*What to produce*. From the entries below, copy every line holding the word "item".

..........

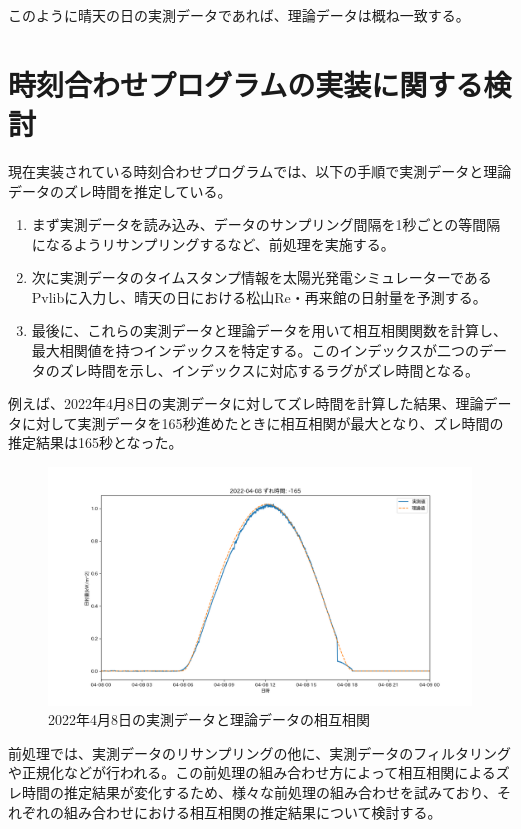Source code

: \documentclass[a4j,12pt,]{jarticle}
\begin{document}
このように晴天の日の実測データであれば、理論データは概ね一致する。

\section{時刻合わせプログラムの実装に関する検討}
現在実装されている時刻合わせプログラムでは、以下の手順で実測データと理論データのズレ時間を推定している。

\begin{enumerate}
\item まず実測データを読み込み、データのサンプリング間隔を1秒ごとの等間隔になるようリサンプリングするなど、前処理を実施する。
\item 次に実測データのタイムスタンプ情報を太陽光発電シミュレーターであるPvlibに入力し、晴天の日における松山Re・再来館の日射量を予測する。
\item 最後に、これらの実測データと理論データを用いて相互相関関数を計算し、最大相関値を持つインデックスを特定する。このインデックスが二つのデータのズレ時間を示し、インデックスに対応するラグがズレ時間となる。
\end{enumerate}

例えば、2022年4月8日の実測データに対してズレ時間を計算した結果、理論データに対して実測データを165秒進めたときに相互相関が最大となり、ズレ時間の推定結果は165秒となった。

\begin{figure}[H]
  \begin{center}
    \includegraphics[width=160mm]{5.png}
    \caption{2022年4月8日の実測データと理論データの相互相関}
    \label{p5}
  \end{center}
\end{figure}

前処理では、実測データのリサンプリングの他に、実測データのフィルタリングや正規化などが行われる。この前処理の組み合わせ方によって相互相関によるズレ時間の推定結果が変化するため、様々な前処理の組み合わせを試みており、それぞれの組み合わせにおける相互相関の推定結果について検討する。
\end{document}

..........

*Reply to the task*.
\item まず実測データを読み込み、データのサンプリング間隔を1秒ごとの等間隔になるようリサンプリングするなど、前処理を実施する。
\item 次に実測データのタイムスタンプ情報を太陽光発電シミュレーターであるPvlibに入力し、晴天の日における松山Re・再来館の日射量を予測する。
\item 最後に、これらの実測データと理論データを用いて相互相関関数を計算し、最大相関値を持つインデックスを特定する。このインデックスが二つのデータのズレ時間を示し、インデックスに対応するラグがズレ時間となる。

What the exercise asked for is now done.